Task requirements —
Write back every record verbatim.

[Records from a collection]
◆ ◆ ◆ ◆ ◆ ◆ ◆

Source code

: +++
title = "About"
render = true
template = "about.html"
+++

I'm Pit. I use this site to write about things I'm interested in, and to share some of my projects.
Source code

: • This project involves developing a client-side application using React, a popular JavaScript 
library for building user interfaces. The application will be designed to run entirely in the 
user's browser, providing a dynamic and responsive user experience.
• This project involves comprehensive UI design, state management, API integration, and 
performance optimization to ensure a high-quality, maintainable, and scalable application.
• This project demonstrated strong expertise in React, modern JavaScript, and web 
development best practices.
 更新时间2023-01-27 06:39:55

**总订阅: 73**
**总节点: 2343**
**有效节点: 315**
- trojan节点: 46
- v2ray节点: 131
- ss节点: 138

◆ ◆ ◆ ◆ ◆ ◆ ◆

Response to this task —
Source code

: +++
title = "About"
render = true
template = "about.html"
+++

I'm Pit. I use this site to write about things I'm interested in, and to share some of my projects.
Source code

: • This project involves developing a client-side application using React, a popular JavaScript 
library for building user interfaces. The application will be designed to run entirely in the 
user's browser, providing a dynamic and responsive user experience.
• This project involves comprehensive UI design, state management, API integration, and 
performance optimization to ensure a high-quality, maintainable, and scalable application.
• This project demonstrated strong expertise in React, modern JavaScript, and web 
development best practices.
 更新时间2023-01-27 06:39:55

**总订阅: 73**
**总节点: 2343**
**有效节点: 315**
- trojan节点: 46
- v2ray节点: 131
- ss节点: 138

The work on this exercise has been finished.